Janosz Boka był przywódcą chłopców z Placu Broni. Miał czternaście lat, lecz pomimo chłopięcej twarzy, wykazywał się ogromną dojrzałością, rozwagą i spokojem. Zawsze ważył słowa, a swoje opinie wygłaszał głębokim i łagodnym głosem. Nigdy nie rozmawiał na błahe tematy i nie angażował się w spory, lecz kiedy zauważał, że konflikt pomiędzy kolegami zaostrzał się – potrafił doskonale godzić zwaśnione strony. Przez otoczenie postrzegany był jako mądry chłopiec, a jego postawa wskazywała, że wyrośnie na wartościowego i prawego człowieka.
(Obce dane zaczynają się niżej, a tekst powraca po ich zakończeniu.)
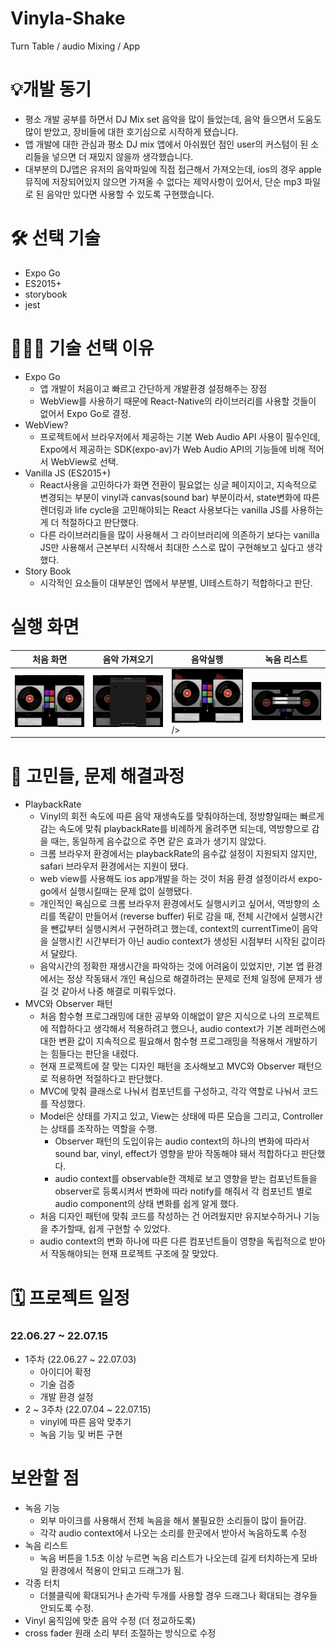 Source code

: # Vinyla-Shake
Turn Table / audio Mixing / App

# 💡개발 동기

* 평소 개발 공부를 하면서 DJ Mix set 음악을 많이 들었는데, 음악 들으면서 도움도 많이 받았고, 장비들에 대한 호기심으로 시작하게 됐습니다. 
*  앱 개발에 대한 관심과 평소 DJ mix 앱에서 아쉬웠던 점인 user의 커스텀이 된 소리들을 넣으면 더 재밌지 않을까 생각했습니다.
* 대부분의 DJ앱은 유저의 음악파일에 직접 접근해서 가져오는데, ios의 경우 apple 뮤직에 저장되어있지 않으면 가져올 수 없다는 제약사항이 있어서,  단순 mp3 파일로 된 음악만 있다면 사용할 수 있도록 구현했습니다.

# 🛠 선택 기술

* Expo Go
* ES2015+
* storybook
* jest

# 🤷🏻‍♂️ 기술 선택 이유

* Expo Go
	* 앱 개발이 처음이고 빠르고 간단하게 개발환경 설정해주는 장점
	* WebView를 사용하기 때문에 React-Native의 라이브러리를 사용할 것들이 없어서 Expo Go로 결정.
* WebView?
	* 프로젝트에서 브라우저에서 제공하는 기본 Web Audio API 사용이 필수인데, Expo에서 제공하는 SDK(expo-av)가 Web Audio API의 기능들에 비해 적어서 WebView로 선택.
* Vanilla JS (ES2015+)
	* React사용을 고민하다가 화면 전환이 필요없는 싱글 페이지이고, 지속적으로 변경되는 부분이 vinyl과 canvas(sound bar) 부분이라서, state변화에 따른 렌더링과 life cycle을 고민해야되는 React 사용보다는 vanilla JS를 사용하는게 더 적절하다고 판단했다.
  * 다른 라이브러리들을 많이 사용해서 그 라이브러리에 의존하기 보다는 vanilla JS만 사용해서 근본부터 시작해서 최대한 스스로 많이 구현해보고 싶다고 생각했다.
* Story Book
  * 시각적인 요소들이 대부분인 앱에서 부분별, UI테스트하기 적합하다고 판단.

# 실행 화면

| 처음 화면  | 음악 가져오기 | 음악실행 | 녹음 리스트
|--|--|--|--|
| <img src="/assets/기본.png" /> | <img src="/assets/음악가져오기.png"/> | <img src="/assets/음악실행.png" /> /> | <img src="/assets/녹음리스트.png" /> |

# 🚬 고민들, 문제 해결과정

* PlaybackRate
	* Vinyl의 회전 속도에 따른 음악 재생속도를 맞춰야하는데, 정방향일때는 빠르게 감는 속도에 맞춰 playbackRate를 비례하게 올려주면 되는데, 역방향으로 감을 때는, 동일하게 음수값으로 주면 같은 효과가 생기지 않았다.
	* 크롬 브라우저 환경에서는 playbackRate의 음수값 설정이 지원되지 않지만, safari 브라우저 환경에서는 지원이 됐다.
	* web view를 사용해도 ios app개발을 하는 것이 처음 환경 설정이라서 expo-go에서 실행시킬때는 문제 없이 실행됐다.
	* 개인적인 욕심으로 크롬 브라우저 환경에서도 실행시키고 싶어서, 역방향의 소리를 똑같이 만들어서 (reverse buffer) 뒤로 감을 때, 전체 시간에서 실행시간을 뺀값부터 실행시켜서 구현하려고 했는데, context의 currentTime이 음악을 실행시킨 시간부터가 아닌 audio context가 생성된 시점부터 시작된 값이라서 달랐다.
	* 음악시간의 정확한 재생시간을 파악하는 것에 어려움이 있었지만, 기본  앱 환경에서는 정상 작동돼서 개인 욕심으로 해결하려는 문제로 전체 일정에 문제가 생길 것 같아서 나중 해결로 미뤄두었다.
* MVC와 Observer 패턴
	* 처음 함수형 프로그래밍에 대한 공부와 이해없이 얕은 지식으로 나의 프로젝트에 적합하다고 생각해서 적용하려고 했으나, audio context가 기본 레퍼런스에 대한 변환 값이 지속적으로 필요해서 함수형 프로그래밍을 적용해서 개발하기는 힘들다는 판단을 내렸다.
	* 현재 프로젝트에 잘 맞는 디자인 패턴을 조사해보고 MVC와 Observer 패턴으로 적용하면 적절하다고 판단했다.
	* MVC에 맞춰 클래스로 나눠서 컴포넌트를 구성하고, 각각 역할로 나눠서 코드를 작성했다.
  * Model은 상태를 가지고 있고, View는 상태에 따른 모습을 그리고, Controller는 상태를 조작하는 역할을 수행.
	* Observer 패턴의 도입이유는 audio context의 하나의 변화에 따라서 sound bar, vinyl, effect가 영향을 받아 작동해야 돼서 적합하다고 판단했다.
	* audio context를 observable한 객체로 보고 영향을 받는 컴포넌트들을 observer로 등록시켜서 변화에 따라 notify를 해줘서 각 컴포넌트 별로 audio component의 상태 변화를 쉽게 알게 했다.
  * 처음 디자인 패턴에 맞춰 코드를 작성하는 건 어려웠지만 유지보수하거나 기능을 추가할때, 쉽게 구현할 수 있었다. 
  * audio context의 변화 하나에 따른 다른 컴포넌트들이 영향을 독립적으로 받아서 작동해야되는 현재 프로젝트 구조에 잘 맞았다.

# 🗓 프로젝트 일정

 ### 22.06.27 ~ 22.07.15 
* 1주차 (22.06.27 ~ 22.07.03)
	* 아이디어 확정
	* 기술 검증
	* 개발 환경 설정
* 2 ~ 3주차 (22.07.04 ~ 22.07.15)
	* vinyl에 따른 음악 맞추기
	* 녹음 기능 및 버튼 구현

# 보완할 점
* 녹음 기능
	* 외부 마이크를 사용해서 전체 녹음을 해서 불필요한 소리들이 많이 들어감. 
	* 각각 audio context에서 나오는 소리를 한곳에서 받아서 녹음하도록 수정
* 녹음 리스트 
	* 녹음 버튼을 1.5초 이상 누르면 녹음 리스트가 나오는데 길게 터치하는게 모바일 환경에서 적용이 안되고 드래그가 됨.
* 각종 터치
	* 더블클릭에 확대되거나 손가락 두개를 사용할 경우 드래그나 확대되는 경우들 안되도록 수정.
* Vinyl 움직임에 맞춘 음악 수정 (더 정교하도록)
* cross fader 원래 소리 부터 조절하는 방식으로 수정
Wśród przyjaciół cieszył się autorytetem. Koledzy cenili jego rozsądek i odwagę oraz poczucie sprawiedliwości, a fakt, że został wybrany przewodniczącym związku potwierdzał ich sympatię. Nigdy nie zawiódł ich zaufania, a w obliczu zagrożenia potrafił wykazać się rozmysłem strategicznym i świetnie przygotował obronę Placu Broni. Był świadomy tego, że Gereb rywalizuje z nim o przywództwo, lecz nawet po zdradzie Deża wykazał się lojalnością i uczciwością – zachował to w tajemnicy, by nie szkalować imienia kolegi. Honorowy i szlachetny, czuł się odpowiedzialny za losy ich miejsca zabaw, ale nigdy nie posunąłby się do postępu i chciał, aby walka odbyła się zgodnie z zasadami fair play. Potrafił docenić męstwo przyjaciół, jak i przeciwników.
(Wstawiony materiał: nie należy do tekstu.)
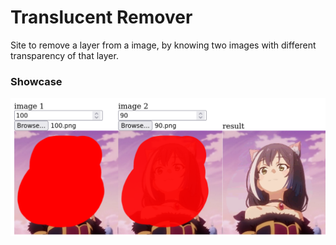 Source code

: # Translucent Remover
Site to remove a layer from a image, by knowing two images with different transparency of that layer.
### Showcase
![showcase](showcase.png)
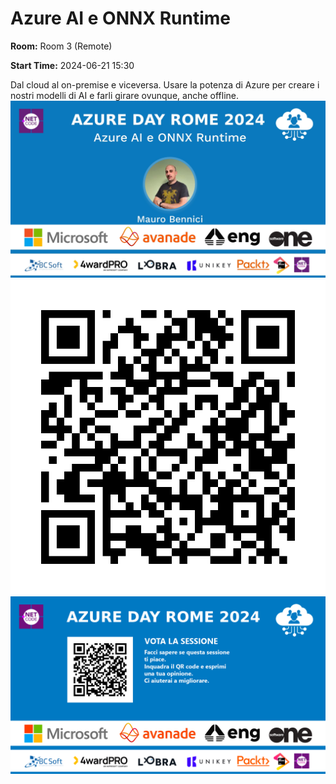 # Azure AI e ONNX Runtime
**Room:** Room 3 (Remote)

**Start Time:** 2024-06-21 15:30

Dal cloud al on-premise e viceversa. Usare la potenza di Azure per creare i nostri modelli di AI e farli girare ovunque, anche offline.
![Banner](room3_15_30.jpeg 'SessionBanner')
![QR](qr.png 'Qr')
![Voting Banner](votingBanner.png 'Voting Banner')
Janosz był chłopcem wrażliwym. Zdrada Gereba sprawiła mu przykrość, lecz nie oceniał kolegi i ostatecznie przebaczył mu. W stosunku do Nemeczka był wyrozumiały, troskliwy i opiekuńczy. Silny i odważny Boka, który dla pozostałych kolegów był wzorem do naśladowania, miał również chwile słabości, kiedy czuł się bezsilnym wobec zaistniałej sytuacji – gdy zagrożenie utraty Placu Broni stało się nieuchronnie i kiedy umierał Nemeczek Janosz nie powstrzymywał łez i nie wstydził się ich. Śmierć małego przyjaciela i utrata Placu Broni sprawiły, że dojrzał i zrozumiał, na czym polega dorosłe życie.
Janosz Boka w powieści „Chłopcy z Placu Broni” jest postacią pozytywną i godną naśladowania. Ten lojalny, honorowy, odważny i rozsądny chłopiec może być wzorem dla każdego.